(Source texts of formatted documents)
== Segment start ==

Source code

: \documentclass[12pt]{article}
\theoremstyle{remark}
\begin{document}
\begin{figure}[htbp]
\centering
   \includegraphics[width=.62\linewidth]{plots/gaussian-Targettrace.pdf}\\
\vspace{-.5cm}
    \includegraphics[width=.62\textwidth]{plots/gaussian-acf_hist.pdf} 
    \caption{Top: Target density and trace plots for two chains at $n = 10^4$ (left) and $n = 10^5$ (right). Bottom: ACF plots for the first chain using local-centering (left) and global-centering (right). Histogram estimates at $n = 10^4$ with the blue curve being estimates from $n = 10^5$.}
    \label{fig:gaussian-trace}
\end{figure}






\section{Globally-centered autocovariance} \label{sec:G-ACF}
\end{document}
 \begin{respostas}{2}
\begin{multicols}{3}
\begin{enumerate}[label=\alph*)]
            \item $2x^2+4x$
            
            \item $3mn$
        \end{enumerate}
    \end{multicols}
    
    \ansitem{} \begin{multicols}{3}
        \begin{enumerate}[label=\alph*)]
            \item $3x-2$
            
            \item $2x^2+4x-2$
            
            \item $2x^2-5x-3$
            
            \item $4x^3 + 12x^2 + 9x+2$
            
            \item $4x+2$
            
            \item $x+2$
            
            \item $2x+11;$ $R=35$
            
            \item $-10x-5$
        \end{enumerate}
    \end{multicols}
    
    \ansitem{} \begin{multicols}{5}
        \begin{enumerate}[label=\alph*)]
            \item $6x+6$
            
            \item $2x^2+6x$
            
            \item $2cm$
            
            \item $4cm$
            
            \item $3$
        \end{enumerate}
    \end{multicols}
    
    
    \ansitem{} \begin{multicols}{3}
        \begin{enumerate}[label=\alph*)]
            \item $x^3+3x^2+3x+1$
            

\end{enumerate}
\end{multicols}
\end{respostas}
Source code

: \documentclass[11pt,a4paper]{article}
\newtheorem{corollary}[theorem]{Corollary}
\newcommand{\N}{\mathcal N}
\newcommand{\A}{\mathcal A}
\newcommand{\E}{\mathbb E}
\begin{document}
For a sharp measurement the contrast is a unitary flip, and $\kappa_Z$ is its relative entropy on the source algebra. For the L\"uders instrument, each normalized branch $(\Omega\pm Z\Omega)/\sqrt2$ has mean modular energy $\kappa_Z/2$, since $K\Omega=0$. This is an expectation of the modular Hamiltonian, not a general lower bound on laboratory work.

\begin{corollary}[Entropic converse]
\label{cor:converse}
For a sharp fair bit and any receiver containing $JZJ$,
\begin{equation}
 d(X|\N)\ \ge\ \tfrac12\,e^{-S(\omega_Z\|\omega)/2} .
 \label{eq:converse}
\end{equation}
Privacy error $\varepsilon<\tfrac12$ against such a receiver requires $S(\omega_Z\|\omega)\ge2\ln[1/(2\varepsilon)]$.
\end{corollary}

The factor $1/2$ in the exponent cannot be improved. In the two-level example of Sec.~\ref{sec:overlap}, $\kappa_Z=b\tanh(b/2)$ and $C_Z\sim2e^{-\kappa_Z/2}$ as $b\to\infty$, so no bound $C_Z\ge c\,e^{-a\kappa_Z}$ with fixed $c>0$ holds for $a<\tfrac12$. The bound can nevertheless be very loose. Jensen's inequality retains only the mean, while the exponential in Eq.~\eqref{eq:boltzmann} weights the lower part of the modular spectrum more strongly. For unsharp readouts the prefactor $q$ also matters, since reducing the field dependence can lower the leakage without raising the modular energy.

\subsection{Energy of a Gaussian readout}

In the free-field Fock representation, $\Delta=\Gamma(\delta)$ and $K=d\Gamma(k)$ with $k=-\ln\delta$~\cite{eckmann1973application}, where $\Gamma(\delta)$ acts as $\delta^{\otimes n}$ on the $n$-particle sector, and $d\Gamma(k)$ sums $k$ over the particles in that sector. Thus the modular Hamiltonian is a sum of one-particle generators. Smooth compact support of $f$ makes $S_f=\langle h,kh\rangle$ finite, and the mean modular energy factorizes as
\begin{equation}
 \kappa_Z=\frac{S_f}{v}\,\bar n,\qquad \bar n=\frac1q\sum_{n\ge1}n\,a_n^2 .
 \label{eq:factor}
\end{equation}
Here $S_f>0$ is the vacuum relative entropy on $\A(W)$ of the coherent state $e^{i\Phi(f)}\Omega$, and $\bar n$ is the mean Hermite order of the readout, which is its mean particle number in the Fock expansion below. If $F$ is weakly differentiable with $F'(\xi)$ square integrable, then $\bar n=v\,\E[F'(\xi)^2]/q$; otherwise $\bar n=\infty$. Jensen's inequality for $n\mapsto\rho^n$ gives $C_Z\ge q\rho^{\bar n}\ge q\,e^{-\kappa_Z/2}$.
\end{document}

== Segment end ==

▶ [Assignment]:
The data above is to be restated line for line, word for word.

▶ [Solved exercise]:
Source code

: \documentclass[12pt]{article}
\theoremstyle{remark}
\begin{document}
\begin{figure}[htbp]
\centering
   \includegraphics[width=.62\linewidth]{plots/gaussian-Targettrace.pdf}\\
\vspace{-.5cm}
    \includegraphics[width=.62\textwidth]{plots/gaussian-acf_hist.pdf} 
    \caption{Top: Target density and trace plots for two chains at $n = 10^4$ (left) and $n = 10^5$ (right). Bottom: ACF plots for the first chain using local-centering (left) and global-centering (right). Histogram estimates at $n = 10^4$ with the blue curve being estimates from $n = 10^5$.}
    \label{fig:gaussian-trace}
\end{figure}






\section{Globally-centered autocovariance} \label{sec:G-ACF}
\end{document}
 \begin{respostas}{2}
\begin{multicols}{3}
\begin{enumerate}[label=\alph*)]
            \item $2x^2+4x$
            
            \item $3mn$
        \end{enumerate}
    \end{multicols}
    
    \ansitem{} \begin{multicols}{3}
        \begin{enumerate}[label=\alph*)]
            \item $3x-2$
            
            \item $2x^2+4x-2$
            
            \item $2x^2-5x-3$
            
            \item $4x^3 + 12x^2 + 9x+2$
            
            \item $4x+2$
            
            \item $x+2$
            
            \item $2x+11;$ $R=35$
            
            \item $-10x-5$
        \end{enumerate}
    \end{multicols}
    
    \ansitem{} \begin{multicols}{5}
        \begin{enumerate}[label=\alph*)]
            \item $6x+6$
            
            \item $2x^2+6x$
            
            \item $2cm$
            
            \item $4cm$
            
            \item $3$
        \end{enumerate}
    \end{multicols}
    
    
    \ansitem{} \begin{multicols}{3}
        \begin{enumerate}[label=\alph*)]
            \item $x^3+3x^2+3x+1$
            

\end{enumerate}
\end{multicols}
\end{respostas}
Source code

: \documentclass[11pt,a4paper]{article}
\newtheorem{corollary}[theorem]{Corollary}
\newcommand{\N}{\mathcal N}
\newcommand{\A}{\mathcal A}
\newcommand{\E}{\mathbb E}
\begin{document}
For a sharp measurement the contrast is a unitary flip, and $\kappa_Z$ is its relative entropy on the source algebra. For the L\"uders instrument, each normalized branch $(\Omega\pm Z\Omega)/\sqrt2$ has mean modular energy $\kappa_Z/2$, since $K\Omega=0$. This is an expectation of the modular Hamiltonian, not a general lower bound on laboratory work.

\begin{corollary}[Entropic converse]
\label{cor:converse}
For a sharp fair bit and any receiver containing $JZJ$,
\begin{equation}
 d(X|\N)\ \ge\ \tfrac12\,e^{-S(\omega_Z\|\omega)/2} .
 \label{eq:converse}
\end{equation}
Privacy error $\varepsilon<\tfrac12$ against such a receiver requires $S(\omega_Z\|\omega)\ge2\ln[1/(2\varepsilon)]$.
\end{corollary}

The factor $1/2$ in the exponent cannot be improved. In the two-level example of Sec.~\ref{sec:overlap}, $\kappa_Z=b\tanh(b/2)$ and $C_Z\sim2e^{-\kappa_Z/2}$ as $b\to\infty$, so no bound $C_Z\ge c\,e^{-a\kappa_Z}$ with fixed $c>0$ holds for $a<\tfrac12$. The bound can nevertheless be very loose. Jensen's inequality retains only the mean, while the exponential in Eq.~\eqref{eq:boltzmann} weights the lower part of the modular spectrum more strongly. For unsharp readouts the prefactor $q$ also matters, since reducing the field dependence can lower the leakage without raising the modular energy.

\subsection{Energy of a Gaussian readout}

In the free-field Fock representation, $\Delta=\Gamma(\delta)$ and $K=d\Gamma(k)$ with $k=-\ln\delta$~\cite{eckmann1973application}, where $\Gamma(\delta)$ acts as $\delta^{\otimes n}$ on the $n$-particle sector, and $d\Gamma(k)$ sums $k$ over the particles in that sector. Thus the modular Hamiltonian is a sum of one-particle generators. Smooth compact support of $f$ makes $S_f=\langle h,kh\rangle$ finite, and the mean modular energy factorizes as
\begin{equation}
 \kappa_Z=\frac{S_f}{v}\,\bar n,\qquad \bar n=\frac1q\sum_{n\ge1}n\,a_n^2 .
 \label{eq:factor}
\end{equation}
Here $S_f>0$ is the vacuum relative entropy on $\A(W)$ of the coherent state $e^{i\Phi(f)}\Omega$, and $\bar n$ is the mean Hermite order of the readout, which is its mean particle number in the Fock expansion below. If $F$ is weakly differentiable with $F'(\xi)$ square integrable, then $\bar n=v\,\E[F'(\xi)^2]/q$; otherwise $\bar n=\infty$. Jensen's inequality for $n\mapsto\rho^n$ gives $C_Z\ge q\rho^{\bar n}\ge q\,e^{-\kappa_Z/2}$.
\end{document}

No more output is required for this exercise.